Holmes Foster, banking superintendent, said the changes were necessary to keep the state's top bank regulator level with the industry. "Banking has changed more in the last 10 years than in the previous 50. We need to be current," Foster said.
And that includes streamlining and creating a more efficient division of banking, which oversees Iowa's state-chartered banks.
Three top management positions - deputy superintendent and two assistant superintendents-- were eliminated effective Oct. 16. The move will save the state an estimated $284,000 in pay and benefits, Foster said.
The trio of employees affected were longtime veterans at the Iowa Division of Banking. Steven Moser, deputy superintendent, had been with the department for 24 years, while Mary Fehring and Jeff Jungman, assistant superintendents, had 20 and 16 years, respectively, Foster said.
"We simply had been too heavy at the office level, and these are positions that have been eliminated in the reorganization and will not be replaced," Foster said.
Duties of the three will be distributed among the rest of the staff, which consists of 15 people. Another staff change has Vaughn Noring being named bank bureau chief, a new supervisory position. A 14-year veteran of the Iowa Division of Banking, Noring most recently served as a bank examination analyst.
As part of the reorganization, the department also will conduct its examinations on a risk management basis, Foster said. In other words, banks that are well-managed, wellcapitalized and have no significant problems will have less frequent examinations.
"And those that have problems of varying degrees, which absorb much of our time, thinking and resources anyway, will be examined more frequently than we've been able to do at the present," he said.
Foster noted that since banks pay for their supervision, the change provides a fairer distribution of costs. "It means [banks] that have problems will pay their fair share and not be subsidized by those in good shape.

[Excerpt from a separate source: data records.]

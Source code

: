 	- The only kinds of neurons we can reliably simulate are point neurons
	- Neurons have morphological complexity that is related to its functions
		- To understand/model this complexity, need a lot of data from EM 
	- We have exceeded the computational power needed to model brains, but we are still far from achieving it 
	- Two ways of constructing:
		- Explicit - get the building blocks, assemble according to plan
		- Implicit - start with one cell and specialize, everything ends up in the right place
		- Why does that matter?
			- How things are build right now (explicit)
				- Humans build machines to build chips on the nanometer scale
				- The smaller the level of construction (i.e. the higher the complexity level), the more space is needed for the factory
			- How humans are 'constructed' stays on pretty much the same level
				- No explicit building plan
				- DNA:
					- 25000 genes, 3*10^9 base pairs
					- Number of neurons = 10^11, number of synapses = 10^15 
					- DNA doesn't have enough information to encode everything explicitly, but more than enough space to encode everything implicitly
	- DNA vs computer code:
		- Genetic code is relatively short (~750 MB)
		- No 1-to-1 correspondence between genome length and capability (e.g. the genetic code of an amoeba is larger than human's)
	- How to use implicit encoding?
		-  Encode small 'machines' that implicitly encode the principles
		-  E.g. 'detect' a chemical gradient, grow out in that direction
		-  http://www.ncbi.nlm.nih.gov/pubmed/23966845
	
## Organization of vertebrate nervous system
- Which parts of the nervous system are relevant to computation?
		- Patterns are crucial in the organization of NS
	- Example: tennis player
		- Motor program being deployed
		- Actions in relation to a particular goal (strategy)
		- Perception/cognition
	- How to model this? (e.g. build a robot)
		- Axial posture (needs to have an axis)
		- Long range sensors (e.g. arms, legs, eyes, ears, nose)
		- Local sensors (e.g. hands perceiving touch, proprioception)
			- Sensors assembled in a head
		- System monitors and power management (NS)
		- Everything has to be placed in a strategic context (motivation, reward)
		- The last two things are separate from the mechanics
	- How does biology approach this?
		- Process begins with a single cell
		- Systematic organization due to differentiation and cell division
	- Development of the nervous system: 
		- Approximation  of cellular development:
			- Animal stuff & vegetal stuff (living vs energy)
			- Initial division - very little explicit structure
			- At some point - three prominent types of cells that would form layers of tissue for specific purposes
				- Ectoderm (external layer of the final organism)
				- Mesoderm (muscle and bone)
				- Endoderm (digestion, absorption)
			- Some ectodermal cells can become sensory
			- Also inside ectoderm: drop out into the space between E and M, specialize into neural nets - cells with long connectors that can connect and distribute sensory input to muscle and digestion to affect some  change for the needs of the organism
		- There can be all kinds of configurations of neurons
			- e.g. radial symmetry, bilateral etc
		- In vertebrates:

It's putting the cost where the problem is," Foster said.
Related to this issue, the division of banking has proposed a rule change for an Iowa law requiring state-chartered banks be examined once every 24 months. Under the proposal, the requirement would be met through examinations conducted by the Federal Reserve or the FDIC. Foster said it makes sense for the state and federal agencies to coordinate the examinations.
"Nobody has been getting to the banks as regularly as they should, and following on the heels of each doesn't do anybody any good," Foster said.
A public hearing on the rule change has been scheduled for Nov. 7 in Des Moines.